Douglas County School Board to pay $103,000 as part of ruling that it broke open meetings laws

Hart Van Denburg/CPR News
The Douglas County School bus depot in Castle Rock, October 25, 2021.

The Douglas County school board will pay out more than $100,000 as part of a court ruling that they had violated Colorado’s open meetings law.

Board members approved a resolution Tuesday that details the costs that will be paid to Highlands Ranch resident and state Rep. Bob Marshall, who filed the lawsuit in 2022.

In June, Douglas County District Judge Jeffery Holmes ruled four members of the board broke the state’s Sunshine laws by conducting a series of one-on-one private conversations about firing former Superintendent Corey Wise.

Marshall is asking for more than $103,000 in attorneys fees and court costs, which the district has to pay because a judge ruled they broke the law.  The hearing to finalize that payment is scheduled for Oct. 6.

Critics say by not agreeing to settle the lawsuit in May, the board went against its own policy to be good stewards of the district’s financial resources. The settlement would have required them to acknowledge publicly that they broke the law by talking about public business in private. Instead, the four board members — Mike Peterson, Christy Williams, Becky Myers, and Kaylee Winegar — requested a jury trial. A judge denied the request and ruled that four broke the Colorado open meetings law.

During a public comment period at Tuesday’s board of education meeting, resident Meg Furlow said that the board’s choice to not settle caused extensive damage and reflects fiscal irresponsibility.

“You could have settled the lawsuit a few months ago but because of ego, the costs of this lawsuit are now more than $37,000 higher,” she said.

Screenshot from Douglas County School Board's meeting video call on Sept. 26, 2023.
The Douglas County School board meets on Tuesday, Sept. 26, 2023. From left: Jason Page, Kaylee Winegar, Christy Williams, Mike Peterson, Becky Myers, David Ray and Susan Meek.

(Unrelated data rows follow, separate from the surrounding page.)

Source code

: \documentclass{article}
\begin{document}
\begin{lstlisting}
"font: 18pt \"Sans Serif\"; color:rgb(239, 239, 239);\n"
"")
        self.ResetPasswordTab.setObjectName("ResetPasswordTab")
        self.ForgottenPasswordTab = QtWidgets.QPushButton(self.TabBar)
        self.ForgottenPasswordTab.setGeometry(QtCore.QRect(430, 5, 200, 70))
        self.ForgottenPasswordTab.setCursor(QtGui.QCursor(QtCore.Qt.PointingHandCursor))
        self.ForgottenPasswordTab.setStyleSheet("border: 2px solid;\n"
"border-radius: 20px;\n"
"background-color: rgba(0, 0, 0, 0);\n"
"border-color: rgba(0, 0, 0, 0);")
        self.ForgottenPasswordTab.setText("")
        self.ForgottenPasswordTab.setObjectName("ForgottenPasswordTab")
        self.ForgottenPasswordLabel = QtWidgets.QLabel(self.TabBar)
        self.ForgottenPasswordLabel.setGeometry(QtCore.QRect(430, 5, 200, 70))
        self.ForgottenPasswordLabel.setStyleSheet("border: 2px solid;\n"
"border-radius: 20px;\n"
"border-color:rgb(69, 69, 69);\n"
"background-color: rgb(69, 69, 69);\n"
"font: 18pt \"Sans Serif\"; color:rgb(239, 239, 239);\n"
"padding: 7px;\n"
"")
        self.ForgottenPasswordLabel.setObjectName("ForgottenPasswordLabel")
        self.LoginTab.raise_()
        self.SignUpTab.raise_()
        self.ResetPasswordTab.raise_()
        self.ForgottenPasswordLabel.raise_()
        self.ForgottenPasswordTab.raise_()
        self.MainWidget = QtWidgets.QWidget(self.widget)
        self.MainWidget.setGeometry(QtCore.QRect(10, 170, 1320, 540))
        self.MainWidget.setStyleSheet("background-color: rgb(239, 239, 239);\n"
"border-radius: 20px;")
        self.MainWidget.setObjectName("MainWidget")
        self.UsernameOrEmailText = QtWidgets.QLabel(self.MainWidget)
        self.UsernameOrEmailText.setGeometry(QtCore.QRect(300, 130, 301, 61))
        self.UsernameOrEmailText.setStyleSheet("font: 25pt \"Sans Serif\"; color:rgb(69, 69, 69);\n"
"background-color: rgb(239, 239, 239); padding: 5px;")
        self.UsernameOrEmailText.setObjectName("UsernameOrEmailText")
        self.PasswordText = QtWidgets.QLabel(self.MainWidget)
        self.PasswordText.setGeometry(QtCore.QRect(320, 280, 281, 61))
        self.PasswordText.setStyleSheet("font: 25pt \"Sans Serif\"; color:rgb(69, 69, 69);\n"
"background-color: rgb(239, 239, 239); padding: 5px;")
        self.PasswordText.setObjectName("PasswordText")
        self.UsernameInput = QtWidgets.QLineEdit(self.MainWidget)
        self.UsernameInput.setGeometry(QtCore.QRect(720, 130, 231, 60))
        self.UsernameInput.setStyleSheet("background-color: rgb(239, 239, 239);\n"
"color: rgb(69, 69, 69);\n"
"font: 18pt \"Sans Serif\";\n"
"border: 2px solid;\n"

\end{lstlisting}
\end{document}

Another resident Chad Cox told the board they were found guilty of violating Colorado open meeting laws. “Accept your accountability, be honest and be humble to the district, to the teachers and to the students,” he said.

Members of the board majority later in the meeting said that Marshall refused other settlements because he wanted the judge to reconsider issuing a permanent – not just a temporary - order not to engage in one-on-one meetings.

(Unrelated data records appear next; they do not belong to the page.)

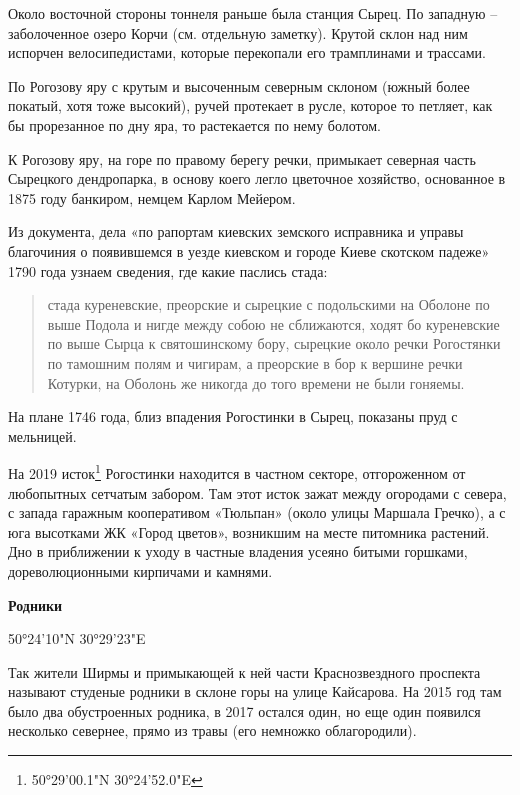 Около восточной стороны тоннеля раньше была станция Сырец. По западную – заболоченное озеро Корчи (см. отдельную заметку). Крутой склон над ним испорчен велосипедистами, которые перекопали его трамплинами и трассами.

По Рогозову яру с крутым и высоченным северным склоном (южный более покатый, хотя тоже высокий), ручей протекает в русле, которое то петляет, как бы прорезанное по дну яра, то растекается по нему болотом.

К Рогозову яру, на горе по правому берегу речки, примыкает северная часть Сырецкого дендропарка, в основу коего легло цветочное хозяйство, основанное в 1875 году банкиром, немцем Карлом Мейером.

Из документа, дела «по рапортам киевских земского исправника и управы благочиния о появившемся в уезде киевском и городе Киеве скотском падеже» 1790 года узнаем сведения, где какие паслись стада:

\begin{quotation}
стада куреневские, преорские и сырецкие с подольскими на Оболоне по выше Подола и нигде между собою не сближаются, ходят бо куреневские по выше Сырца к святошинскому бору, сырецкие около речки Рогостянки по тамошним полям и чигирам, а преорские в бор к вершине речки Котурки, на Оболонь же никогда до того времени не были гоняемы.
\end{quotation}

На плане 1746 года, близ впадения Рогостинки в Сырец, показаны пруд с мельницей.

На 2019 исток\footnote{50°29'00.1"N 30°24'52.0"E} Рогостинки находится в частном секторе, отгороженном от любопытных сетчатым забором. Там этот исток зажат между огородами с севера, с запада гаражным кооперативом «Тюльпан» (около улицы Маршала Гречко), а с юга высотками ЖК «Город цветов», возникшим на месте питомника растений. Дно в приближении к уходу в частные владения усеяно битыми горшками, дореволюционными кирпичами и камнями.\\ 

\newpage

\textbf{Родники}

50°24'10"N 30°29'23"E

Так жители Ширмы и примыкающей к ней части Краснозвездного проспекта называют студеные родники в склоне горы на улице Кайсарова. На 2015 год там было два обустроенных родника, в 2017 остался один, но еще один появился несколько севернее, прямо из травы (его немножко облагородили).\\

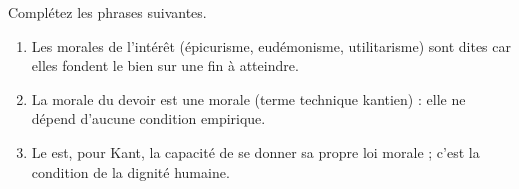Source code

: \documentclass[11pt]{article}
\begin{document}
\begin{exercice}
Complétez les phrases suivantes.
\begin{enumerate}
    \item Les morales de l'intérêt (épicurisme, eudémonisme, utilitarisme) sont dites \underline{\hspace{4cm}} car elles fondent le bien sur une fin à atteindre.
    \item La morale du devoir est une morale \underline{\hspace{3cm}} (terme technique kantien) : elle ne dépend d'aucune condition empirique.
    \item Le \underline{\hspace{3cm}} est, pour Kant, la capacité de se donner sa propre loi morale ; c'est la condition de la dignité humaine.
\end{enumerate}
\end{exercice}
\end{document}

At an August status hearing on the case, the court ruled that Judge Holmes’ order is “the law of the land.”

“This Court expects your clients to comply with the law as interpreted by Judge Holmes whether they agree with it or not,” said Judge Gary Kramer.

One of the district’s lawyers, Geoffrey Blue, as the spokesperson for the four board members, said he “agreed completely that that is the law of the land and they are bound by it….it applies to Douglas County School Board in…all its future iterations.”

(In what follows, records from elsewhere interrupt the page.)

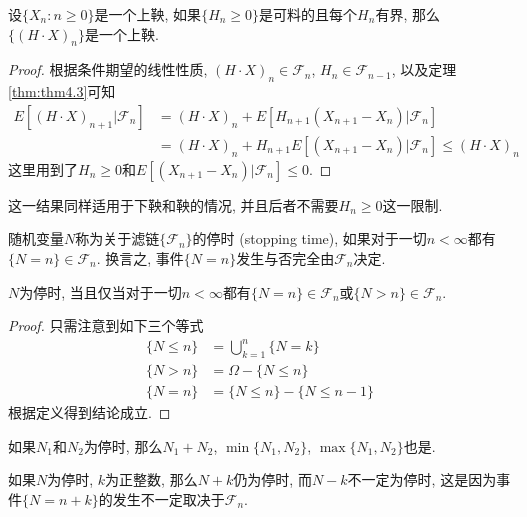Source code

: \documentclass[cn, 12pt, math=mtpro2, bibstyle=apa, blue, twocol]{elegantbook}
\newcommand{\F}{\mathcal{F}}
\begin{document}
\begin{theorem}\label{thm:thm4.6}
  设$\{X_n:n\ge0\}$是一个上鞅, 如果$\{H_n\ge0\}$是可料的且每个$H_n$有界, 那么$\{(H\cdot X)_n\}$是一个上鞅.
\end{theorem}
\begin{proof}
  根据条件期望的线性性质, $(H\cdot X)_n\in\F_n$, $H_{n}\in\F_{n-1}$, 以及定理\ref{thm:thm4.3}可知
  \begin{align*}
  E[(H\cdot X)_{n+1}|\F_n]&=(H\cdot X)_n+E[H_{n+1}(X_{n+1}-X_n)|\F_n] \\
  &=(H\cdot X)_n+H_{n+1}E[(X_{n+1}-X_n)|\F_n]\leq (H\cdot X)_n
  \end{align*}
  这里用到了$H_n\ge0$和$E[(X_{n+1}-X_n)|\F_n]\le0$.
\end{proof}
\begin{remark}
这一结果同样适用于下鞅和鞅的情况, 并且后者不需要$H_n\ge0$这一限制.
\end{remark}
\begin{definition}
随机变量$N$称为关于滤链$\{\F_n\}$的停时 (stopping time), 如果对于一切$n<\infty$都有$\{N=n\}\in\F_n$. 换言之, 事件$\{N=n\}$发生与否完全由$\F_n$决定.
\end{definition}

\begin{theorem}
  $N$为停时, 当且仅当对于一切$n<\infty$都有$\{N=n\}\in\F_n$或$\{N>n\}\in\F_n$.
\end{theorem}
\begin{proof}
  只需注意到如下三个等式
  \begin{align*}
  \{N\leq n\}&=\textstyle\bigcup_{k=1}^n\{N=k\} \\
  \{N>n\}&=\Omega-\{N\leq n\} \\
  \{N=n\}&=\{N\leq n\}-\{N\leq n-1\}
  \end{align*}
  根据定义得到结论成立.
\end{proof}
\begin{corollary}
如果$N_1$和$N_2$为停时, 那么$N_1+N_2$, $\min\{N_1,N_2\}$, $\max\{N_1,N_2\}$也是.
\end{corollary}

\begin{remark}
如果$N$为停时, $k$为正整数, 那么$N+k$仍为停时, 而$N-k$不一定为停时, 这是因为事件$\{N=n+k\}$的发生不一定取决于$\F_n$.
\end{remark}
\end{document}
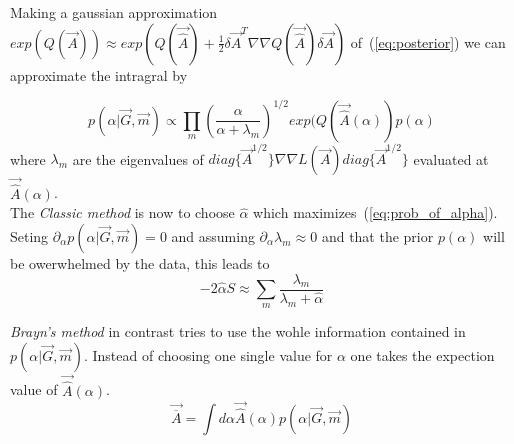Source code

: \noindent Making a gaussian approximation $exp(Q(\vec{A})) \approx exp(Q(\vec{\hat{A}}) + \frac{1}{2} \delta \vec{A}^T \nabla \nabla Q(\vec{\hat{A}}) \delta \vec{A})$
of~(\ref{eq:posterior}) we can approximate the intragral by 

\begin{equation}\label{eq:prob_of_alpha}
 p(\alpha|\vec{G},\vec{m}) \propto  \prod_m  \left( \frac{\alpha}{\alpha + \lambda_m} \right)^{1/2}  exp(Q(\vec{\hat{A}}(\alpha))p(\alpha)
\end{equation}
where $\lambda_m$ are the eigenvalues of $diag\{ \vec{A}^{1/2}\} \nabla \nabla L(\vec{A}) diag\{\vec{A}^{1/2}\} $ 
evaluated at $\vec{\hat{A}}(\alpha)$.
\\
\noindent The \textit{Classic method} is now to choose $\hat{\alpha}$ which maximizes~(\ref{eq:prob_of_alpha}). Seting 
$\partial_{\alpha}p(\alpha|\vec{G},\vec{m}) = 0$ and assuming $\partial_{\alpha}\lambda_m \approx 0$ and that the prior
$p(\alpha)$ will be owerwhelmed by the data, this leads to 
\begin{equation}\label{eq:classic_method_constraint}
 -2\hat{\alpha}S \approx \sum_m \frac{\lambda_m}{\lambda_m +\hat{\alpha}} 
\end{equation}

\noindent \textit{Brayn's method} in contrast tries to use the wohle information contained in $p(\alpha|\vec{G},\vec{m})$. 
Instead of choosing one single value for $\alpha$ one takes the expection value of $\vec{\hat{A}}(\alpha)$.
\begin{equation}\label{eq:brayn_method_constraint}
 \vec{\overline{A}} = \int d\alpha \vec{\hat{A}}(\alpha) p(\alpha|\vec{G},\vec{m})
\end{equation}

Board members spent more than an hour wordsmithing the resolution. Board member David Ray said the original resolution agreeing to pay Marshall lacked details, including that the four board members had violated the law.

 “We need to document in such a way that protects the system from this happening again,” he said. “And I think part of that is telling the story, telling the truth as hard as it may be to hear, but we need to tell the truth of what happened.”

He said there’s been no public discussion of what the board has learned. After being pressed by Ray, board president Peterson stated what he’d learned from the whole affair.

“I certainly would not have gone about the termination of the superintendent in the way that I did,” he said. “That is a huge lesson learned for me.” He added that he still “absolutely” would have voted to replace Wise as superintendent.

The board eventually accepted amendments to the resolution that include stating that, naming the four board members individually, and letting people know the entire saga lasted 19 months.

Board member Susan Meek wanted the board to commit to the public that it would implement a regular self-evaluation of board policies to ensure compliance with the law and principles of effective governance. She noted that restoring trust is crucial with the district trying for a second attempt to pass two tax measures this November.

“It’s a really steep learning curve to becoming a board member and there’s a steep cost when you mess up,” she said. “If we can tell our community that we are committed to living up to our policies, and we are committed to doing better I think that is helping to restore the trust that has been lost.”

The board voted against her proposed amendment 5 to 2. But a couple of members said they’d agree to discussing her idea at a board retreat.

Marshall, prior to the vote, said he accepted the resolution, which includes that he will not appeal in pursuit of a permanent injunction. He said the court found the four board members violated the law.

 “They admitted through their attorney that they violated the law in open court,” he said. “And that the court order is binding.”  

 Earlier this year, the the school district paid Corey Wise more than $832,000 to settle a discrimination and retaliation complaint against the district after he claimed he was fired for his advocacy for students with disabilities and students of color and his support for an equity policy.

This summer another civil rights lawsuit was filed on behalf of families of four Black and biracial students alleging district and school administrators failed to take adequate measures to protect the students from severe and pervasive racism and bullying.